Can Social Media Be Used As Evidence In Court?

In today’s world of the internet, many businesses use social media as part of their marketing and communication, and whilst the vast majority of businesses will do so with no problems, if you ask Commercial Lawyers, they will point out that social media needs to be used with considerable caution.

The reason is, contrary to the belief that most people have of social media merely being a ‘bit of fun’, or where businesses can seek to engage with their customers, it can also be used against you, and your business, or conversely, used in your favour.

Now we are not suggesting that Facebook, Twitter, or Instagram might be out to get you, and let’s be honest the people who own these social media giants have more to deal with than trying to make life difficult for local businesses. Instead, it is you, or those that post your business’s behalf, that can unwittingly be the one to create the problems.

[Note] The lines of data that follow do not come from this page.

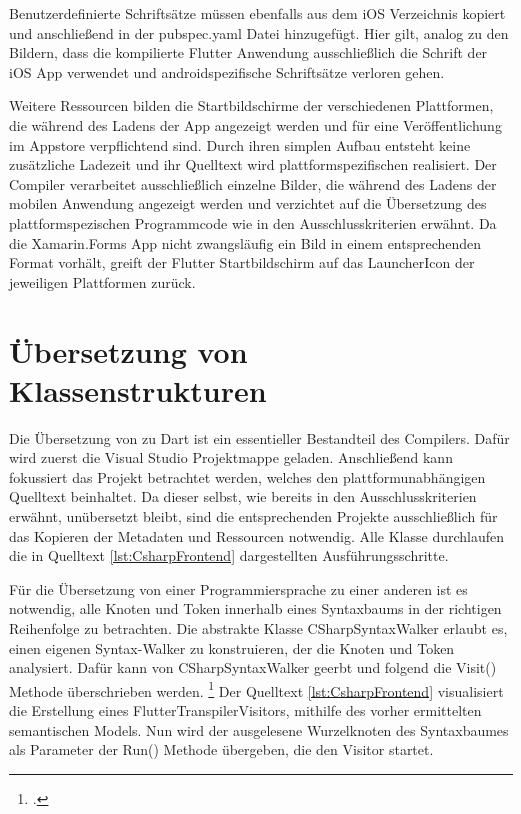  


Benutzerdefinierte Schriftsätze müssen ebenfalls aus dem iOS Verzeichnis kopiert und anschließend in der pubspec.yaml Datei hinzugefügt.  Hier gilt,  analog zu den Bildern,  dass die kompilierte Flutter Anwendung ausschließlich die Schrift der iOS App verwendet und androidspezifische Schriftsätze verloren gehen.

Weitere Ressourcen bilden die Startbildschirme der verschiedenen Plattformen,  die während des Ladens der App angezeigt werden und für eine Veröffentlichung im Appstore verpflichtend sind.  Durch ihren simplen Aufbau entsteht keine zusätzliche Ladezeit und ihr Quelltext wird plattformspezifischen realisiert.  Der Compiler verarbeitet ausschließlich einzelne Bilder, die während des Ladens der mobilen Anwendung angezeigt werden und verzichtet auf die Übersetzung des plattformspezischen Programmcode wie in den Ausschlusskriterien erwähnt.  Da die Xamarin.Forms App nicht zwangsläufig ein Bild in einem entsprechenden Format vorhält,  greift der Flutter Startbildschirm auf das LauncherIcon der jeweiligen Plattformen zurück.  

\section{Übersetzung von Klassenstrukturen}

Die Übersetzung von \Csharp zu Dart ist ein essentieller Bestandteil des Compilers.  Dafür wird zuerst die Visual Studio Projektmappe geladen.  Anschließend kann fokussiert das Projekt betrachtet werden, welches den plattformunabhängigen Quelltext beinhaltet.  Da dieser selbst, wie bereits in den Ausschlusskriterien erwähnt,  unübersetzt bleibt, sind die entsprechenden Projekte ausschließlich für das Kopieren der Metadaten und Ressourcen notwendig.  Alle Klasse durchlaufen die in Quelltext \ref{lst:CsharpFrontend} dargestellten Ausführungsschritte. 

Für die Übersetzung von einer Programmiersprache zu einer anderen ist es notwendig,  alle Knoten und Token innerhalb eines Syntaxbaums in der richtigen Reihenfolge zu betrachten.  Die abstrakte Klasse \glq CSharpSyntaxWalker\grq{} erlaubt es,  einen eigenen \glq Syntax-Walker\grq{} zu konstruieren,  der die Knoten und Token analysiert.  Dafür kann von \glq CSharpSyntaxWalker\grq{} geerbt und folgend die \glq Visit()\grq{} Methode überschrieben werden.  \footcite[Vgl.][Abgerufen am \today]{Varty2014}  Der Quelltext \ref{lst:CsharpFrontend} visualisiert die Erstellung eines \glq FlutterTranspilerVisitors\grq ,  mithilfe des vorher ermittelten semantischen Models.  Nun wird der ausgelesene Wurzelknoten des Syntaxbaumes als Parameter der \glq Run()\grq{} Methode übergeben,  die den \glq Visitor\grq{} startet.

As  far as the legal position stands at the moments in Australia, there is an increasing belief that words, images, sounds, and videos posted on social media, can be used every bit as effectively as evidence, as the types of evidence currently presented in court.

An example of this is a case where a company used an individual’s social media posts to argue that the physical and psychological injuries they claimed to have suffered in a car accident, were not as significant or debilitating as they were suggesting in court.

The social media posts showed the claimant taking part in social events, and online gaming. Their counter-argument to the claimant was that if the injuries were significant and had caused them as much harm as claimed in court, they could not possibly have been able to take part in the activities, as seen in their Facebook posts.

The court obviously agreed with this, as the outcome of the case was significantly different from the one that might have been, had the social media posts not been presented to counter the claimant’s evidence.

This has great significance for any business that might find itself in court, either due to them making a claim, or someone making a claim against them. Now, not all cases will be as blatant as someone claiming injuries and then seen to rubbish their own claims on social media, but the principles are the same.

Courts will now consider evidence from social media, however, the same standards will apply to it, every bit as much as any other kind of evidence. It must be relevant to the case, it needs to be authentic, and it cannot be hearsay.

In other words, someone posting on social media saying that an event has happened is not the same as the event they are describing actually being seen on video and corroborated by witnesses.

This has significant implications for individuals, but even more so for businesses. As we have noted in the case described above, social media was an aid to the business being claimed against.

However, the opposite could apply where a business is presenting evidence in court, but that evidence is compromised or even shown to be completely false, due to posts that have been made on its behalf on its social media accounts.

The truth is whilst social media has many wonderful advantages for businesses, it must be used in a considered way, with some foresight as to the fact that it can be used as evidence in court.